KCNの番組づくりも地域独自の情報を提供することに重きを置いている。ファミリー向けの情報番組(バラエティ)を放送するチャンネルや、地域のスポーツとカルチャーを中心に放送するチャンネルがあり、地域住民に地域の魅力を再発見させる。

もともと近鉄ケーブルネットワークが番組作りを行う際の基本的なスタンスとして「知らなかった奈良が分かる。奈良を再発見できる。地元奈良が気になる番組づくり」がある。タウンチャンネルはまさに地元の人に対して奈良に興味を持たせることができ、地元を好きになってもらうきっかけになると感じた。

地域との密着を図り、地域情報の拠点として活動を行うKCNだが、現在の多様になった動画コンテンツとどう競合し長期加入者を獲得するかがこれからの大きな課題だという。

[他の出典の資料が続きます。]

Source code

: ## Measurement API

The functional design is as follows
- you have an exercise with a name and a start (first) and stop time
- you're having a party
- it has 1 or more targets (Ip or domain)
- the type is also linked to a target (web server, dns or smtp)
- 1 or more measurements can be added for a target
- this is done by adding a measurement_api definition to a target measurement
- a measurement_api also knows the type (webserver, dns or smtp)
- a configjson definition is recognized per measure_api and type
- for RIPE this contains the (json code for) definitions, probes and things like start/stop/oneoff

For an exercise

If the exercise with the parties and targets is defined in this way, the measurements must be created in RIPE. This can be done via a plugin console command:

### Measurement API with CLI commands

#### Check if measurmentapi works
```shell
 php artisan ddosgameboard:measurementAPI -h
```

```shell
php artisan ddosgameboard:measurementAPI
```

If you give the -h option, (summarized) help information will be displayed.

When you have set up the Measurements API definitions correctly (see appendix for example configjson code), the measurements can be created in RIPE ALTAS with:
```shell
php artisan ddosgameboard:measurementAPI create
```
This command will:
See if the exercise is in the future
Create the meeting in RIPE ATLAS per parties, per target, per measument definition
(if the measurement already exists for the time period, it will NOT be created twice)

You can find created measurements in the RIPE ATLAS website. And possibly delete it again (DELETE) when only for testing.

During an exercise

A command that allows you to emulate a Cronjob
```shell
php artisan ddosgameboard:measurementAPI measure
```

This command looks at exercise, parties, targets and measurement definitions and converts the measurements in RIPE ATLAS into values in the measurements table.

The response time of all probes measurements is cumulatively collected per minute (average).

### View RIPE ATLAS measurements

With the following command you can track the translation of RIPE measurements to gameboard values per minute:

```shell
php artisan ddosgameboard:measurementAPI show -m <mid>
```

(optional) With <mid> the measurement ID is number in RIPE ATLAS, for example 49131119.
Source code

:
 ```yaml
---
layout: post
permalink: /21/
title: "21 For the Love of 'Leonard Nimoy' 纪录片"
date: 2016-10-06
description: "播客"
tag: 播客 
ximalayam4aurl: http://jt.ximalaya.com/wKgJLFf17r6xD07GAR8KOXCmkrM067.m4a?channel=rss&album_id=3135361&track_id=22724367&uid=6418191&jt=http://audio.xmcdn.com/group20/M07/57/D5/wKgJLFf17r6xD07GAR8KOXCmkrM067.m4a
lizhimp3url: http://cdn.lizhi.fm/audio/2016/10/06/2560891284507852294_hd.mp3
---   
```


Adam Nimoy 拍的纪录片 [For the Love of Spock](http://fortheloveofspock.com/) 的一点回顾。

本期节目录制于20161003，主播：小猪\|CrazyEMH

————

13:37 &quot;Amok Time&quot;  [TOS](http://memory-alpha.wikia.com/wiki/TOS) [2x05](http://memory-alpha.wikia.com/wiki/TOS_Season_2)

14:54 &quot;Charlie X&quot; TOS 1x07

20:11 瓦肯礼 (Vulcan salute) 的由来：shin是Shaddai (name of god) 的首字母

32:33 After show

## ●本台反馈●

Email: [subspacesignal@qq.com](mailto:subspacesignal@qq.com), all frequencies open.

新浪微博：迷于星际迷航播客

これは他のテレビ局にも言えることであるが、格安で視聴可能な動画配信コンテンツとは違いケーブルテレビ局は放送網の確保が必要であり、その分価格は高価になってしまう。そのため、これからはより地域との密着を図らなければ継続してもらうことが困難になってしまう。

この課題解決のために重要なのが「加入者であり続けてもらうための取り組み」である。KCNが地域との密着をより深いものにするために行っているのが、加入者の生活に関連したサービスの提供である。現在、パソコンやスマートフォンなどの基本操作を教えるパソコン教室や、スマホ教室が加入者には無料で開かれている。

特に、長期加入者に向けた「定額安心パック」は日常に密着したサービスである。例えば電気製品の不具合や水回りのトラブルなど生活での困りごとをKCNが解決する。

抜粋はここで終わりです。